* **What the exercise asks**: From the first line of the data down to the line bearing "We are grateful", output every line exactly and include no pictures.

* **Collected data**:
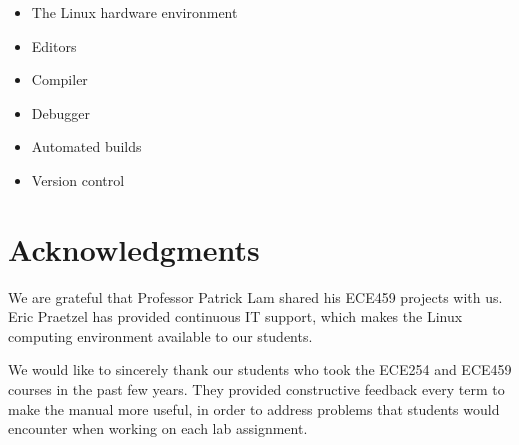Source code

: \begin{itemize}
    \item The Linux hardware environment
    \item Editors
    \item Compiler 
    \item Debugger 
    \item Automated builds
    \item Version control
\end{itemize}



\section*{Acknowledgments}

We are grateful that Professor Patrick Lam shared his ECE459  projects with us. Eric Praetzel has provided continuous IT support, which makes the Linux computing environment available to our students.

We would like to sincerely thank our students who took the ECE254 and ECE459 courses in the past few years. They provided constructive feedback every term to make the manual more useful, in order to address problems that students would encounter when working on each lab assignment. 

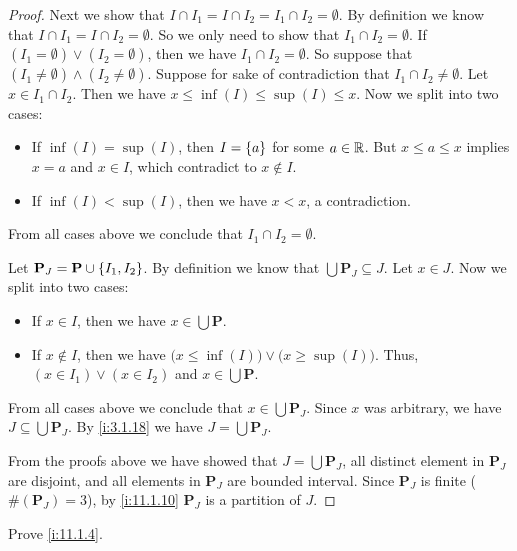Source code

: \begin{proof}
  Next we show that \(I \cap I_1 = I \cap I_2 = I_1 \cap I_2 = \emptyset\).
  By definition we know that \(I \cap I_1 = I \cap I_2 = \emptyset\).
  So we only need to show that \(I_1 \cap I_2 = \emptyset\).
  If \((I_1 = \emptyset) \lor (I_2 = \emptyset)\), then we have \(I_1 \cap I_2 = \emptyset\).
  So suppose that \((I_1 \neq \emptyset) \land (I_2 \neq \emptyset)\).
  Suppose for sake of contradiction that \(I_1 \cap I_2 \neq \emptyset\).
  Let \(x \in I_1 \cap I_2\).
  Then we have \(x \leq \inf(I) \leq \sup(I) \leq x\).
  Now we split into two cases:
  \begin{itemize}
    \item If \(\inf(I) = \sup(I)\), then \(I = \left\lbrace a\right\rbrace\) for some \(a \in \mathbb{R}\).
          But \(x \leq a \leq x\) implies \(x = a\) and \(x \in I\), which contradict to \(x \notin I\).
    \item If \(\inf(I) < \sup(I)\), then we have \(x < x\), a contradiction.
  \end{itemize}
  From all cases above we conclude that \(I_1 \cap I_2 = \emptyset\).

  Let \(\mathbf{P}_J = \mathbf{P} \cup \left\lbrace I_1, I_2\right\rbrace\).
  By definition we know that \(\bigcup \mathbf{P}_J \subseteq J\).
  Let \(x \in J\).
  Now we split into two cases:
  \begin{itemize}
    \item If \(x \in I\), then we have \(x \in \bigcup \mathbf{P}\).
    \item If \(x \notin I\), then we have \(\big(x \leq \inf(I)\big) \lor \big(x \geq \sup(I)\big)\).
          Thus, \((x \in I_1) \lor (x \in I_2)\) and \(x \in \bigcup \mathbf{P}\).
  \end{itemize}
  From all cases above we conclude that \(x \in \bigcup \mathbf{P}_J\).
  Since \(x\) was arbitrary, we have \(J \subseteq \bigcup \mathbf{P}_J\).
  By \cref{i:3.1.18} we have \(J = \bigcup \mathbf{P}_J\).

  From the proofs above we have showed that \(J = \bigcup \mathbf{P}_J\), all distinct element in \(\mathbf{P}_J\) are disjoint, and all elements in \(\mathbf{P}_J\) are bounded interval.
  Since \(\mathbf{P}_J\) is finite (\(\#(\mathbf{P}_J) = 3\)), by \cref{i:11.1.10} \(\mathbf{P}_J\) is a partition of \(J\).
\end{proof}

\exercisesection

\begin{ex}\label{i:ex:11.1.1}
  Prove \cref{i:11.1.4}.
\end{ex}

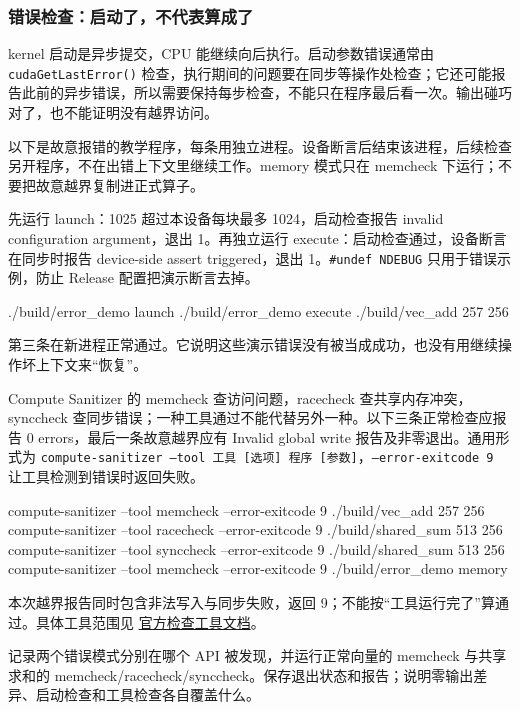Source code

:\subsubsection{错误检查：启动了，不代表算成了}
kernel 启动是异步提交，CPU 能继续向后执行。启动参数错误通常由 \texttt{cudaGetLastError()} 检查，执行期间的问题要在同步等操作处检查；它还可能报告此前的异步错误，所以需要保持每步检查，不能只在程序最后看一次。输出碰巧对了，也不能证明没有越界访问。
\begin{note}
以下是故意报错的教学程序，每条用独立进程。设备断言后结束该进程，后续检查另开程序，不在出错上下文里继续工作。memory 模式只在 memcheck 下运行；不要把故意越界复制进正式算子。
\end{note}
\begin{cudablock}

\end{cudablock}
\begin{example}[区分两处错误]
先运行 launch：1025 超过本设备每块最多 1024，启动检查报告 invalid configuration argument，退出 1。再独立运行 execute：启动检查通过，设备断言在同步时报告 device-side assert triggered，退出 1。\texttt{\#undef NDEBUG} 只用于错误示例，防止 Release 配置把演示断言去掉。
\begin{tbash}
./build/error_demo launch
./build/error_demo execute
./build/vec_add 257 256
\end{tbash}
第三条在新进程正常通过。它说明这些演示错误没有被当成成功，也没有用继续操作坏上下文来“恢复”。
\end{example}
\begin{example}[工具检查实际访问]
Compute Sanitizer 的 memcheck 查访问问题，racecheck 查共享内存冲突，synccheck 查同步错误；一种工具通过不能代替另外一种。以下三条正常检查应报告 0 errors，最后一条故意越界应有 Invalid global write 报告及非零退出。通用形式为 \texttt{compute-sanitizer --tool 工具 [选项] 程序 [参数]}，\texttt{--error-exitcode 9} 让工具检测到错误时返回失败。
\begin{tbash}
compute-sanitizer --tool memcheck --error-exitcode 9 ./build/vec_add 257 256
compute-sanitizer --tool racecheck --error-exitcode 9 ./build/shared_sum 513 256
compute-sanitizer --tool synccheck --error-exitcode 9 ./build/shared_sum 513 256
compute-sanitizer --tool memcheck --error-exitcode 9 ./build/error_demo memory
\end{tbash}
本次越界报告同时包含非法写入与同步失败，返回 9；不能按“工具运行完了”算通过。具体工具范围见 \href{https://docs.nvidia.com/compute-sanitizer/ComputeSanitizer/index.html}{官方检查工具文档}。
\end{example}
\begin{exercise}\label{ex:v2-cuda-error}
记录两个错误模式分别在哪个 API 被发现，并运行正常向量的 memcheck 与共享求和的 memcheck/racecheck/synccheck。保存退出状态和报告；说明零输出差异、启动检查和工具检查各自覆盖什么。
\end{exercise}

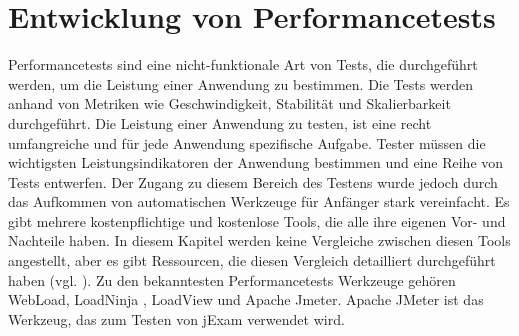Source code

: \section{Entwicklung von Performancetests}

Performancetests sind eine nicht-funktionale Art von Tests, die
durchgeführt werden, um die Leistung einer Anwendung zu bestimmen.
Die Tests werden anhand von Metriken wie Geschwindigkeit, Stabilität
und Skalierbarkeit durchgeführt. Die Leistung einer Anwendung zu testen,
ist eine recht umfangreiche und für jede Anwendung spezifische Aufgabe.
Tester müssen die wichtigsten Leistungsindikatoren der Anwendung bestimmen
und eine Reihe von Tests entwerfen. Der Zugang zu diesem Bereich des
Testens wurde jedoch durch das Aufkommen von automatischen Werkzeuge für
Anfänger stark vereinfacht.  Es gibt mehrere kostenpflichtige und kostenlose
Tools, die alle ihre eigenen Vor- und Nachteile haben. In diesem Kapitel
werden keine Vergleiche zwischen diesen Tools angestellt, aber es gibt
Ressourcen, die diesen Vergleich detailliert durchgeführt haben
(vgl. \cite{perfComp}).  Zu den bekanntesten Performancetests Werkzeuge
gehören WebLoad, LoadNinja , LoadView und Apache Jmeter. Apache JMeter
ist das Werkzeug, das zum Testen von jExam verwendet wird.


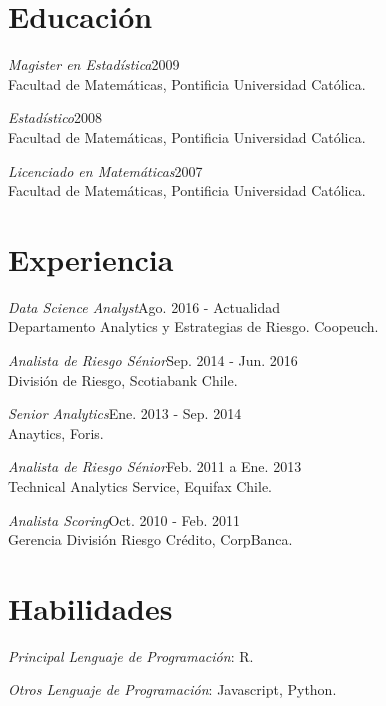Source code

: \documentclass[margin]{res}
\begin{document}
\begin{resume}

\section{Educación}

    {\sl Magister en Estadística}\hfill 2009\\
    Facultad de Matemáticas, Pontificia Universidad Católica.

    {\sl Estadístico}\hfill 2008\\
    Facultad de Matemáticas, Pontificia Universidad Católica.

    {\sl Licenciado en Matemáticas}\hfill 2007\\
    Facultad de Matemáticas, Pontificia Universidad Católica.

\vspace{1cm}

\section{Experiencia}

    {\sl Data Science Analyst}\hfill Ago. 2016 - Actualidad\\
        Departamento Analytics y Estrategias de Riesgo. Coopeuch.

    {\sl Analista de Riesgo Sénior}\hfill Sep. 2014 - Jun. 2016\\
        División de Riesgo, Scotiabank Chile.

    {\sl Senior Analytics}\hfill Ene. 2013 - Sep. 2014\\
    Anaytics, Foris.

    {\sl Analista de Riesgo Sénior}\hfill Feb. 2011 a Ene. 2013\\
    Technical Analytics Service, Equifax Chile.

    {\sl Analista Scoring}\hfill Oct. 2010 - Feb. 2011\\
    Gerencia División Riesgo Crédito, CorpBanca.

\vspace{1cm}

\section{Habilidades}

    {\sl Principal Lenguaje de Programación}: R.
    
    {\sl Otros Lenguaje de Programación}: Javascript, Python.


\end{resume}
\end{document}
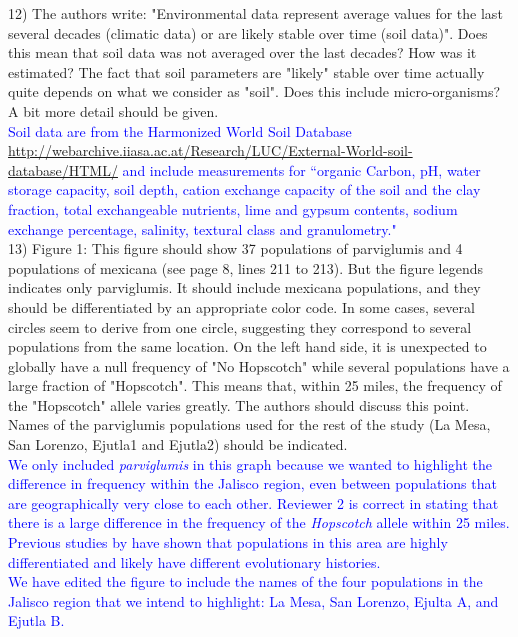 \documentclass[11pt]{article}
\newcommand{\res}[1]{\noindent \textcolor{blue}{{#1}} \\}
\begin{document}
12) The authors write: "Environmental data represent average values for the last several decades (climatic data) or are likely stable over time (soil data)". Does this mean that soil data was not averaged over the last decades? How was it estimated? The fact that soil parameters are "likely" stable over time actually quite depends on what we consider as "soil". Does this include micro-organisms? A bit more detail should be given.\\

\res{Soil data are from the Harmonized World Soil Database \url{http://webarchive.iiasa.ac.at/Research/LUC/External-World-soil-database/HTML/} and include measurements for ``organic Carbon, pH, water storage capacity, soil depth, cation exchange capacity of the soil and the clay fraction, total exchangeable nutrients, lime and gypsum contents, sodium exchange percentage, salinity, textural class and granulometry."}

13) Figure 1: This figure should show 37 populations of parviglumis and 4 populations of mexicana (see page 8, lines 211 to 213). But the figure legends indicates only parviglumis. It should include mexicana populations, and they should be differentiated by an appropriate color code. In some cases, several circles seem to derive from one circle, suggesting they correspond to several populations from the same location. On the left hand side, it is unexpected to globally have a null frequency of "No Hopscotch" while several populations have a large fraction of "Hopscotch". This means that, within 25 miles, the frequency of the "Hopscotch" allele varies greatly. The authors should discuss this point. Names of the parviglumis populations used for the rest of the study (La Mesa, San Lorenzo, Ejutla1 and Ejutla2) should be indicated.\\

\res{We only included \emph{parviglumis} in this graph because we wanted to highlight the difference in frequency within the Jalisco region, even between populations that are geographically very close to each other. Reviewer 2 is correct in stating that there is a large difference in the frequency of the \emph{Hopscotch} allele within 25 miles. Previous studies by \citet{Hufford2010, Moeller01072007} have shown that populations in this area are highly differentiated and likely have different evolutionary histories.}

\res{We have edited the figure to include the names of the four populations in the Jalisco region that we intend to highlight: La Mesa, San Lorenzo, Ejulta A, and Ejutla B.}
\end{document}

* **Problem solution**:
Source code

: \begin{itemize}
    \item The Linux hardware environment
    \item Editors
    \item Compiler 
    \item Debugger 
    \item Automated builds
    \item Version control
\end{itemize}



\section*{Acknowledgments}

We are grateful that Professor Patrick Lam shared his ECE459  projects with us. Eric Praetzel has provided continuous IT support, which makes the Linux computing environment available to our students.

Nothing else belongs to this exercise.